Ketika terpidana sudah dieksekusi pidana bersyarat maka tugas yang harus
dilaksanakan oleh kejaksaan adalah melakukan pengawasan terhadap terpidana
yang dieksekusi pidana bersyarat. Pidana bersyarat merupakan suatu sistem
pidana di dalam hukum pidana yang berlaku di Indonesia yang bertujuan untuk
mendidik, membina, mengadakan pencegahan supaya orang tidak akan
melakukan perbuatan pidana lagi.
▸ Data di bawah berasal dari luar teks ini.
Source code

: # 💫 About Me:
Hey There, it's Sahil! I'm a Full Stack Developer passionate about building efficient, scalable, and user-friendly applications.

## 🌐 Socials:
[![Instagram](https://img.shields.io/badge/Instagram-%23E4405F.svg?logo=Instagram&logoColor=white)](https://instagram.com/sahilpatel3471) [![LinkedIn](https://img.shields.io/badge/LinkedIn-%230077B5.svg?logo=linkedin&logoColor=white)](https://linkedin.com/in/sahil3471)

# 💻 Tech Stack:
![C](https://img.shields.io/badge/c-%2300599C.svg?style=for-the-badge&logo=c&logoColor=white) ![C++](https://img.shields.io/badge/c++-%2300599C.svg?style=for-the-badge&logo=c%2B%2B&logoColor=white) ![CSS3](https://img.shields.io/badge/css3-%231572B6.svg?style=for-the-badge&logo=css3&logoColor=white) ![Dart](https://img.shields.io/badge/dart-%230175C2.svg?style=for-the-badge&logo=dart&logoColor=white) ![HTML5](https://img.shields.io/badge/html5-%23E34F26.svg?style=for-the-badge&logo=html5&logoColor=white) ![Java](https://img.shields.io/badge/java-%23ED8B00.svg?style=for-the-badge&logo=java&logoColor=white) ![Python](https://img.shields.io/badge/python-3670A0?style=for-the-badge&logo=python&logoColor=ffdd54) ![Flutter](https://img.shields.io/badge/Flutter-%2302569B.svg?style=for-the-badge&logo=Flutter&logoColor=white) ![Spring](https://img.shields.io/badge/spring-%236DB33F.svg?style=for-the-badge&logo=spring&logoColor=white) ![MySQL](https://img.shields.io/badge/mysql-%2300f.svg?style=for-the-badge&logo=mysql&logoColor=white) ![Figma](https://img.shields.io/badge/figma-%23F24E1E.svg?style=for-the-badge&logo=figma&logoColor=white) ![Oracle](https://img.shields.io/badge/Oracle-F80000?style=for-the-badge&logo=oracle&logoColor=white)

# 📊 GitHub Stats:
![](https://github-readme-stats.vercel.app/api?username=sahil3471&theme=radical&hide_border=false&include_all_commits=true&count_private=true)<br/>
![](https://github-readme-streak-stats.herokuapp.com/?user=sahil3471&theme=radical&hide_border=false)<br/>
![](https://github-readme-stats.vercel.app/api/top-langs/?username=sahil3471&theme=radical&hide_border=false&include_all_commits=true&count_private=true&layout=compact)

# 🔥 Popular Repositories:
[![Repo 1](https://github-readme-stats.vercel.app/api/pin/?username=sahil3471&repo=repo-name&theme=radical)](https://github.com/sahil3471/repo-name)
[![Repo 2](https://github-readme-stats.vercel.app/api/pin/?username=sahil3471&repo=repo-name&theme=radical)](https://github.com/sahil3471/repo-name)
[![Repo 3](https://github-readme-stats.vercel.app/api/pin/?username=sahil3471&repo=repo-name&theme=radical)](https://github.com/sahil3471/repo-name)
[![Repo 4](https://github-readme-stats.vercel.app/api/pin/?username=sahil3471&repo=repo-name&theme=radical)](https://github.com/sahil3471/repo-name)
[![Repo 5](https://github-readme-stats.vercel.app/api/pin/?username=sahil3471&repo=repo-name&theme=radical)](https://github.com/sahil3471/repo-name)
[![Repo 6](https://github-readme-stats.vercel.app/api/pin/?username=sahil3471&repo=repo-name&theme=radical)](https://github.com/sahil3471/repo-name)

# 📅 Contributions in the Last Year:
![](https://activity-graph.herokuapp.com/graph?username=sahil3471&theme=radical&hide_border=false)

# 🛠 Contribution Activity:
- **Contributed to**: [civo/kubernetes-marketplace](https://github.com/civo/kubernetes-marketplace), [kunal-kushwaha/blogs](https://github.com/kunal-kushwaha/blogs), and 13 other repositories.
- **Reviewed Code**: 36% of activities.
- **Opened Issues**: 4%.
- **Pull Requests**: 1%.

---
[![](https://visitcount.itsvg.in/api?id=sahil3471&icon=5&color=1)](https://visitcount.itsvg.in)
Maksud daripada pidana bersyarat ini adalah
untuk memberikan kesempatan kepada terpidana agar dalam waktu yang telah
ditentukan, memperbaiki diri dari perbuatan pidana yang telah dilakukan.
Dalam pelaksaanaan pidana bersyarat bagi terpidana perlu adanya
pengawasan oleh kejaksaan yang harus tetap dijalankan mengingat pidana
bersyarat dapat dikatakan sifatnya sementara karena apabila terjadi pelanggaran
terhadap syarat umum maupun syarat khusus dalam surat pasnya (verlofpas),
maka pidana bersyarat tersebut dapat diberhentikan atau diperintahkan agar
pidananya dijalankan, oleh hakim yang menjatuhkan pidana bersyarat atas usul
jaksa yang mengawasi terpidana bersyarat tersebut. Jika pidana bersyarat
dihentikan maka terpidana harus menjalani pidana penjara atau pidana kurungan
yang dijatuhkan hakim padanya.
Peran institusi kejaksaan begitu besar yakni pertama, ketika terpidana
mendapatkan pidana bersyarat maka kejaksaan mempunyai peran melakukan
ii
pengawasan. Kedua, dalam hal terjadinya pelanggaran terhadap syarat umum
maupun syarat khusus, maka jaksa yang mengawasi terpidana dapat mengusulkan
kepada hakim yang berwenang untuk menghentikan pemberian pidana bersyarat
kepada terpidana.
Tugas yang ditanggung oleh kejaksaan dalam pengawasan terhadap
terpidana pidana bersyarat sedikit banyak akan mengalami proses yang tidak
sederhana. Secara yuridis terpidana pidana bersyarat tidak berada dalam Lembaga
Permasyarakatan sehingga sulit untuk diawasi. Namun bukan berarti kejaksaan
tidak menjalankan peran dan tugas tersebut, kejaksaan harus tetap menjalankan
kewajibannya sebagaimana telah diatur dalam Undang-Undang Republik
Indonesia Nomor 16 Tahun 2004 Tentang Kejaksaan Republik Indonesia yaitu
melakukan pengawasan terhadap terpidana yang menjalani pidana bersyarat.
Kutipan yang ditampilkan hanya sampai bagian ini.